DATA UNDER STUDY
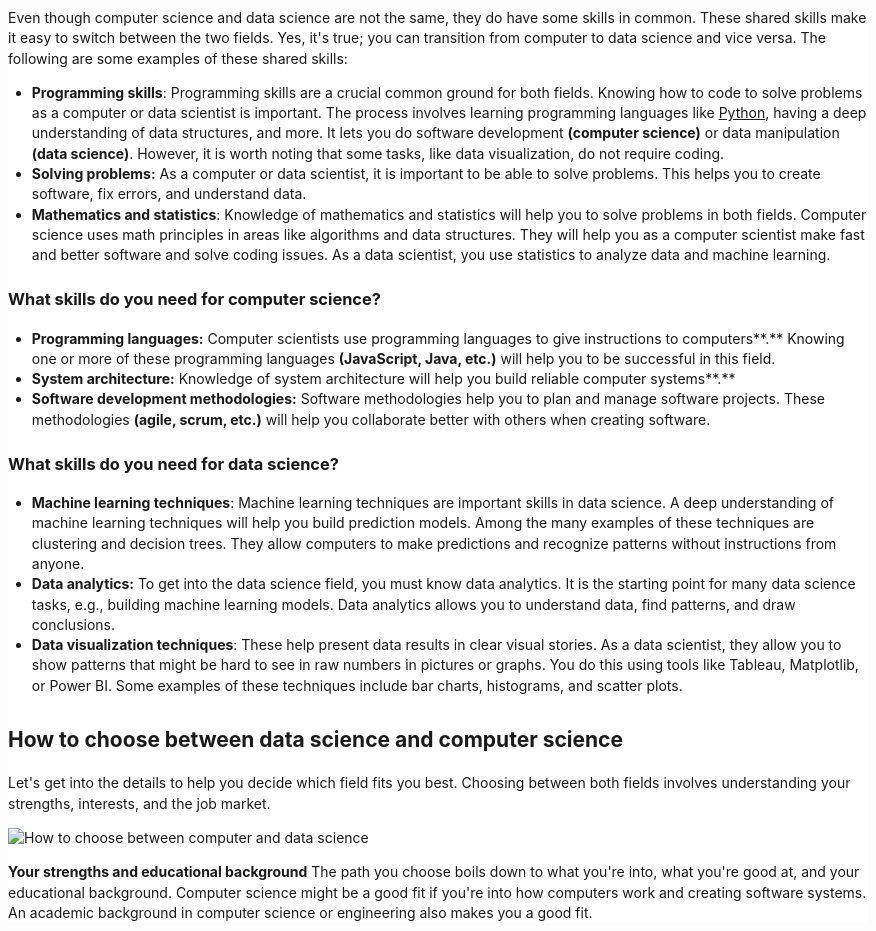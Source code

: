 Even though computer science and data science are not the same, they do have some skills in common. These shared skills make it easy to switch between the two fields. Yes, it's true; you can transition from computer to data science and vice versa. The following are some examples of these shared skills:

- **Programming skills**: Programming skills are a crucial common ground for both fields. Knowing how to code to solve problems as a computer or data scientist is important. The process involves learning programming languages like [Python](https://roadmap.sh/python), having a deep understanding of data structures, and more. It lets you do software development **(computer science)** or data manipulation **(data science)**. However, it is worth noting that some tasks, like data visualization, do not require coding.
- **Solving problems:** As a computer or data scientist, it is important to be able to solve problems. This helps you to create software, fix errors, and understand data.
- **Mathematics and statistics**: Knowledge of mathematics and statistics will help you to solve problems in both fields. Computer science uses math principles in areas like algorithms and data structures. They will help you as a computer scientist make fast and better software and solve coding issues. As a data scientist, you use statistics to analyze data and machine learning.

### What skills do you need for computer science?

- **Programming languages:** Computer scientists use programming languages to give instructions to computers**.** Knowing one or more of these programming languages **(JavaScript, Java, etc.)** will help you to be successful in this field.
- **System architecture:** Knowledge of system architecture will help you build reliable computer systems**.**
- **Software development methodologies:** Software methodologies help you to plan and manage software projects. These methodologies **(agile, scrum, etc.)** will help you collaborate better with others when creating software.

### What skills do you need for data science?

- **Machine learning techniques**: Machine learning techniques are important skills in data science. A deep understanding of machine learning techniques will help you build prediction models. Among the many examples of these techniques are clustering and decision trees. They allow computers to make predictions and recognize patterns without instructions from anyone.
- **Data analytics:** To get into the data science field, you must know data analytics. It is the starting point for many data science tasks, e.g., building machine learning models. Data analytics allows you to understand data, find patterns, and draw conclusions.
- **Data visualization techniques**: These help present data results in clear visual stories. As a data scientist, they allow you to show patterns that might be hard to see in raw numbers in pictures or graphs. You do this using tools like Tableau, Matplotlib, or Power BI. Some examples of these techniques include bar charts, histograms, and scatter plots.

## How to choose between data science and computer science

Let's get into the details to help you decide which field fits you best. Choosing between both fields involves understanding your strengths, interests, and the job market.

![How to choose between computer and data science](https://assets.roadmap.sh/guest/how-to-choose-between-data-science-and-computer-science-zo7p5.png)

**Your strengths and educational background**
The path you choose boils down to what you're into, what you're good at, and your educational background. Computer science might be a good fit if you're into how computers work and creating software systems. An academic background in computer science or engineering also makes you a good fit.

WHAT NEEDS TO BE DONE
Working from the material above, restate word for word the lines between the line with "- **Machine learning" and the line with "## How to choose", both included, and only those.

SOLUTION TO THIS EXERCISE
- **Machine learning techniques**: Machine learning techniques are important skills in data science. A deep understanding of machine learning techniques will help you build prediction models. Among the many examples of these techniques are clustering and decision trees. They allow computers to make predictions and recognize patterns without instructions from anyone.
- **Data analytics:** To get into the data science field, you must know data analytics. It is the starting point for many data science tasks, e.g., building machine learning models. Data analytics allows you to understand data, find patterns, and draw conclusions.
- **Data visualization techniques**: These help present data results in clear visual stories. As a data scientist, they allow you to show patterns that might be hard to see in raw numbers in pictures or graphs. You do this using tools like Tableau, Matplotlib, or Power BI. Some examples of these techniques include bar charts, histograms, and scatter plots.

## How to choose between data science and computer science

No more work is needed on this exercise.